Dover is the sixth different host in the event’s 41-year history, and notably the first time since 1968 that the Monster Mile will not host a points-paying race. The decision was enough to rattle the garage. Even Dale Earnhardt Jr. admitted he was surprised by the move. And Alex Bowman flatly said, “I hate Dover losing a points race.”

While Denny Hamlin, never one to leave a thought unspoken, said, “The problem is the venue. I am, of course, very against Dover losing a points race, but then you ended up having this racetrack because we were so gung-ho on giving them what they want. Nobody would pick Dover for an All-Star race.”
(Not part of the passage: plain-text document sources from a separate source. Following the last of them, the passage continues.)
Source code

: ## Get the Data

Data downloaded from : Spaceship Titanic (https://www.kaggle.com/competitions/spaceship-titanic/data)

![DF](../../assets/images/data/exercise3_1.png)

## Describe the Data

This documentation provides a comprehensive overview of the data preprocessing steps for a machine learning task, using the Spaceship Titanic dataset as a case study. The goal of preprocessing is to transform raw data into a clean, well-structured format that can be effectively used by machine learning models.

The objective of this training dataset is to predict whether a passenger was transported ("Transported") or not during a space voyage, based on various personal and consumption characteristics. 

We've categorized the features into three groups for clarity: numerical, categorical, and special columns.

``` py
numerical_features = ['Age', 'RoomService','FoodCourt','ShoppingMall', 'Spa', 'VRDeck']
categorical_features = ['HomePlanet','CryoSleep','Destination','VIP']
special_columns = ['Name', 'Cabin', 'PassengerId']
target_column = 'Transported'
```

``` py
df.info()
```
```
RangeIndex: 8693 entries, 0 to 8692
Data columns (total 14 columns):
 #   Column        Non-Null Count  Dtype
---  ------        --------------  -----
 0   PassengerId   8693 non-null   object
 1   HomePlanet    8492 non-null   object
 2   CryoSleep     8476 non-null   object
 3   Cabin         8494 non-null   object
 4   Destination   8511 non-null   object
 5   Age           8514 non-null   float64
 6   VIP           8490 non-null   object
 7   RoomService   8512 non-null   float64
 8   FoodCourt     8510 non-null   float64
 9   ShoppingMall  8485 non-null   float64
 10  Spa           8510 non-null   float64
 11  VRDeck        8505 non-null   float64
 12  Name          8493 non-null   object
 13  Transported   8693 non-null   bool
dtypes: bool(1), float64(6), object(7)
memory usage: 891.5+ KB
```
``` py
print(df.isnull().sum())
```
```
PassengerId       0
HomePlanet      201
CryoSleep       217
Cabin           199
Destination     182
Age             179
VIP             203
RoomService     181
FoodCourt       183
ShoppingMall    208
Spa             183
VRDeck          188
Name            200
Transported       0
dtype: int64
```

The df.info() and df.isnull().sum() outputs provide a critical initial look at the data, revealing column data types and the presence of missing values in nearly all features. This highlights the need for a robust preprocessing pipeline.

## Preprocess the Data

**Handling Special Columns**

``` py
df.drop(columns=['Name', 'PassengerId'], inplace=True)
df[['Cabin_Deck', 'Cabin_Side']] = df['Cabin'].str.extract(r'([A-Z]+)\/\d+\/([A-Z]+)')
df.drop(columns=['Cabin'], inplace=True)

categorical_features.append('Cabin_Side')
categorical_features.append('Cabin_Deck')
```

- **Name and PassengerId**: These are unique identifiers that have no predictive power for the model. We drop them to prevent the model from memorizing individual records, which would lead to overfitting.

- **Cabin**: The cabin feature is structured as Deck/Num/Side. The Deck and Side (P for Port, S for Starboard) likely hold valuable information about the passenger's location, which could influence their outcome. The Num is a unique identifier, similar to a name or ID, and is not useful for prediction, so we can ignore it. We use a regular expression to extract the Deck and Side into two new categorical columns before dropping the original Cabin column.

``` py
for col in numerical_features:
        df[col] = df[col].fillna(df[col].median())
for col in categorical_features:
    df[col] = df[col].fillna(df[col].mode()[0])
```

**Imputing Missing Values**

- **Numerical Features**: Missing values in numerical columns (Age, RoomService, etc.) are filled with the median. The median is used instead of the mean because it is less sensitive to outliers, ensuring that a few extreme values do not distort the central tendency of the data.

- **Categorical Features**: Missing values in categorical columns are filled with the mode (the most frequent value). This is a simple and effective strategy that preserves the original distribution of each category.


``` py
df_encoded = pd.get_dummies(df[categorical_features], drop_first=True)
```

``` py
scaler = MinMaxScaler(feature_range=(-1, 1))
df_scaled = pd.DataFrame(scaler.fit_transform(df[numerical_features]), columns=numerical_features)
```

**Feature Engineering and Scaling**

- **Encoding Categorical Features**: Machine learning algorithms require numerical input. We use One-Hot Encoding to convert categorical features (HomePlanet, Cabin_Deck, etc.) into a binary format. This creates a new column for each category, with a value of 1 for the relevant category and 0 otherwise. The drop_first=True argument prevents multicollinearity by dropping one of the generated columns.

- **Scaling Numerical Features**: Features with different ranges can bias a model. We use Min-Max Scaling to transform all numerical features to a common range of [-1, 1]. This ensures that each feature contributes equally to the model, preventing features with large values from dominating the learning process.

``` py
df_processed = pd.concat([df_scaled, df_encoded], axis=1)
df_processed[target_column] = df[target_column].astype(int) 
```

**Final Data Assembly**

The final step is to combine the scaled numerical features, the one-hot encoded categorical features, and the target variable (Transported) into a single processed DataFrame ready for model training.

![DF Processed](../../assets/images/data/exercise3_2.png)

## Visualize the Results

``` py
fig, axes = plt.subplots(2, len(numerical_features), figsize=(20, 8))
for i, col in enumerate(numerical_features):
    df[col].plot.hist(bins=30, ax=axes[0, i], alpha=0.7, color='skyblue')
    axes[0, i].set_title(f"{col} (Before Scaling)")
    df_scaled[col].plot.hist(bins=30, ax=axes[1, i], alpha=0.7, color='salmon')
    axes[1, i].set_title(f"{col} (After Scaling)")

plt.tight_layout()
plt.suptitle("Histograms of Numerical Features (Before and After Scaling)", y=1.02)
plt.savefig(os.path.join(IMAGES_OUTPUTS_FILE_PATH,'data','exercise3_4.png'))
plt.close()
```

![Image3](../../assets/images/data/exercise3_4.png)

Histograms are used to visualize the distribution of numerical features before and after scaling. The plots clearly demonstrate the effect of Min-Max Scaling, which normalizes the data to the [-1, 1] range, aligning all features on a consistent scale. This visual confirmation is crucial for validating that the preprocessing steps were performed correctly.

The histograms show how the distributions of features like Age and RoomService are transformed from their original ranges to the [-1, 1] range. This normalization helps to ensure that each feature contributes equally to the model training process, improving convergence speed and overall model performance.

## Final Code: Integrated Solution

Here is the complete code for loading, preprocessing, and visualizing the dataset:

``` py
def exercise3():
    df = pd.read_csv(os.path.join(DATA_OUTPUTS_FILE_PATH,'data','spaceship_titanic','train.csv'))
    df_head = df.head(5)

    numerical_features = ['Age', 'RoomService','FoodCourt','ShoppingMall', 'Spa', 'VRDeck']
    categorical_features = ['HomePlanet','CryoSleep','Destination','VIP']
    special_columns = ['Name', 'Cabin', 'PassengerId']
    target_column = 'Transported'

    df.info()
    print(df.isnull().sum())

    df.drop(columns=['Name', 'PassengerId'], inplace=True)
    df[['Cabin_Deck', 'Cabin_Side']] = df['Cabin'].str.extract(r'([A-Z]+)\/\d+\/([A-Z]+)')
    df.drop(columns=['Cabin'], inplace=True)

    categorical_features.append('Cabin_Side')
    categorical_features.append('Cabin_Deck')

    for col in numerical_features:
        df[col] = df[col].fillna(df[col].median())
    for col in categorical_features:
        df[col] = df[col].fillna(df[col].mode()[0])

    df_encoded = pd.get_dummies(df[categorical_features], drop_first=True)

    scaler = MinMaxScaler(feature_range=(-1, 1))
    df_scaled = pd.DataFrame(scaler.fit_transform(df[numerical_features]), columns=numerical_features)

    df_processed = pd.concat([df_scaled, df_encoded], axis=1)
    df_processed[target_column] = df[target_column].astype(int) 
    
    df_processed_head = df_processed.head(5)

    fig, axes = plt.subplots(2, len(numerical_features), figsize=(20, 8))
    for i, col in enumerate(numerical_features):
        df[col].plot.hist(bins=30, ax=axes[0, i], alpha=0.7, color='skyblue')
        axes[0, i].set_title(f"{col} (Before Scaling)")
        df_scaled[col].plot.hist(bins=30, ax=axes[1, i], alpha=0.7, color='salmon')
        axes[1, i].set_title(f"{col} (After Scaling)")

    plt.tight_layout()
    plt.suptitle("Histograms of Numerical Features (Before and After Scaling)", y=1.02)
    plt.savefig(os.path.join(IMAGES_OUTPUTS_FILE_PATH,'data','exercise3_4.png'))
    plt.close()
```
He went further on his Actions Detrimental podcast when the full format was revealed, calling it NASCAR’s first “swing and miss” of 2026: “We gotta make things harder, not easier. Why in the hell are 36 cars going to start the All-Star Race?”

Then, there is the structural flaw, which the inversion gimmick compounds. The top 26 from Segment 1 restart dead last through 26th in Segment 2, meaning the winner of the opening stage suddenly finds themselves buried in traffic. In theory, it sounds chaotic enough to generate action. In reality, Dover may be the worst possible track to test it.

The Monster Mile is all about rhythm — tire conservation, long runs, track position, and the kind of sustained pace that punishes anyone caught in dirty air. And passing is genuinely difficult here in the Next Gen era; concrete surfaces amplify aerodynamic disturbance, and once a fast car gets buried in traffic, clawing back through a big pack of cars in 75 laps is going to be extremely challenging.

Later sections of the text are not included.